A broad spectrum of sophisticated methodological approaches is a prerequisite for investigating these processes. Working with tissue sections or homogenates can provide valuable information, but is restricted to end point analyses and does not enable dynamic investigations of tissue or specific cell populations. In vitro culture systems on the other hand allow investigating dynamic processes over time and under defined conditions, i.e., siRNA-mediated knockdown, application of growth factors, or conditioned media. To study the function of myogenic cells in vitro, two different approaches exist: First, myogenic cells can be isolated to obtain primary cell cultures. This involves mincing and digestion of the tissue to dissociate myogenic cells from their physiological environment (Rosenblatt et al. 1995; Stuelsatz et al. 2017). Thereby, a very heterogeneous mixture of different cells is liberated and their separation as well as the discrimination of cellular subpopulations requires additional purification steps.

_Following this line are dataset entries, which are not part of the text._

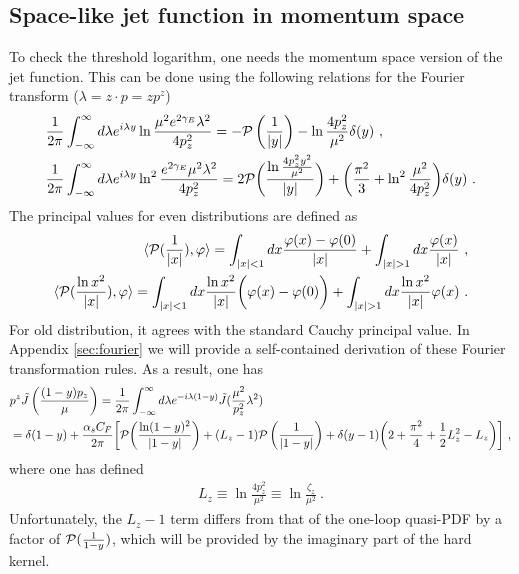 \documentclass[a4paper,11pt]{article}
\begin{document}
\subsection{Space-like jet function in momentum space}
To check the threshold logarithm, one needs the momentum space version of the jet function. This can be done using the following relations for the Fourier transform ($\lambda=z\cdot p=zp^z$)
\begin{align}\label{eq:defprin}
&\frac{1}{2\pi}\int_{-\infty}^{\infty} d\lambda e^{i\lambda y}\ln \frac{\mu^2e^{2\gamma_E}\lambda^2}{4p_z^2}=-{\cal P}\left(\frac{1}{|y|}\right)-\ln \frac{4p_z^2}{\mu^2}\delta(y) \ , \\ 
&\frac{1}{2\pi}\int_{-\infty}^{\infty} d\lambda e^{i\lambda y}\ln^2 \frac{e^{2\gamma_E}\mu^2\lambda^2}{4p_z^2}=2{\cal P}\bigg(\frac{\ln \frac{4p_z^2y^2}{\mu^2}}{|y|}\bigg)+\bigg(\frac{\pi^2}{3}+\ln^2 \frac{\mu^2}{4p_z^2}\bigg)\delta(y) \ .
\end{align}
The principal values for even distributions are defined as
\begin{align}\label{eq: defprin}
   \langle  {\cal P}(\frac{1}{|x|}),\varphi \rangle = \int_{|x|<1} dx \frac{\varphi(x)-\varphi(0)}{|x|}+ \int_{|x|>1} dx \frac{\varphi(x)}{|x|} \ , \\ 
   \langle  {\cal P}(\frac{\ln x^2}{|x|}),\varphi \rangle = \int_{|x|<1} dx \frac{\ln x^2}{|x|}\bigg(\varphi(x)-\varphi(0)\bigg) +\int_{|x|>1} dx \frac{\ln x^2 }{|x|} \varphi(x) \ .
   \end{align}
For old distribution, it agrees with the standard Cauchy principal value. In Appendix \ref{sec:fourier} we will provide a self-contained derivation of these Fourier transformation rules. As a result, one has
\begin{align}\label{eq: jetbare}
&p^z\tilde J\left(\frac{(1-y)p_z}{\mu}\right)=\frac{1}{2\pi}\int_{-\infty}^{\infty} d\lambda e^{-i\lambda (1-y)} \tilde J(\frac{\mu^2}{p_z^2}\lambda^2)\nonumber \\ 
&=\delta(1-y)+\frac{\alpha_sC_F}{2\pi}\bigg[{\cal P}\bigg(\frac{\ln (1-y)^2}{|1-y|}\bigg)+(L_z-1){\cal P}\left(\frac{1}{|1-y|}\right)+\delta(y-1)\bigg(2+\frac{\pi^2}{4}+\frac{1}{2}L_z^2-L_z\bigg)\bigg] \ ,
\end{align}
where one has defined
\begin{align}\label{eq:defLz}
L_z \equiv \ln \frac{4p_z^2}{\mu^2} \equiv \ln \frac{\zeta_z}{\mu^2} \ .
\end{align}
Unfortunately, the $L_z-1$ term differs from that of the one-loop quasi-PDF by a factor of ${\cal P}(\frac{1}{1-y})$, which will be provided by the imaginary part of the hard kernel. 
\end{document}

Second, intact, single myofibers can be isolated while myogenic cells remain in their endogenous niche (Yablonka-Reuveni and Rivera 1994; Zammit et al. 2004; Stuelsatz et al. 2017). Working with isolated muscle fibers allows investigating the interrelation of myogenic cells with their parent myofiber (Shefer and Yablonka-Reuveni 2005; Stuelsatz et al. 2017; Huttner et al. 2019). Myofibers can either be cultivated in suspension (floating culture), where myogenic cells will remain at their in situ position on the fiber. By this means, the cells’ microenvironment within the myofiber is maintained and naturally occurring processes like cell activation, proliferation, cluster formation, and differentiation can be mimicked ex vivo (Rosenblatt et al. 1995; Shefer and Yablonka-Reuveni 2005; Pasut et al. 2013; Gallot et al. 2016). For instance, it was shown that the Myosin heavy chain expression pattern of isolated fibers is more similar to muscle tissue than that of myotubes grown in primary cell cultures (Komiya et al. 2015). Hüttner and colleagues also concluded that the isolation and cultivation of single myofibers in suspension culture is superior in assessing stem cell functionality compared with cell culture systems (Huttner et al. 2019). The myofiber culture system also offers the possibility to conduct knockdown and overexpression studies aiming for detailed information on specific targets or to test for the effect of (pharmacological/toxic) substances (Shefer and Yablonka-Reuveni 2005; Anderson et al. 2012; Keire et al. 2013; Gallot et al. 2016; Ahrens et al. 2019). In addition, a variety of genetically modified reporter mouse lines are available, e.g., Pax7-GFP (Sambasivan et al. 2009) Myf5-YFP mice (Kuang et al. 2007). Isolated fibers can also be plated on coated dishes in order to promote cell adhesion. Cells will then migrate from their parent myofiber and attach to the surface of the cell culture dish before undergoing myogenic proliferation and differentiation (Beauchamp et al. 2000; Stuelsatz et al. 2017). Compared with conventional cell isolation by tissue dissociation, myogenic cultures obtained from single myofibers will have the advantage to be of higher purity (Rosenblatt et al. 1995; Etienne et al. 2020).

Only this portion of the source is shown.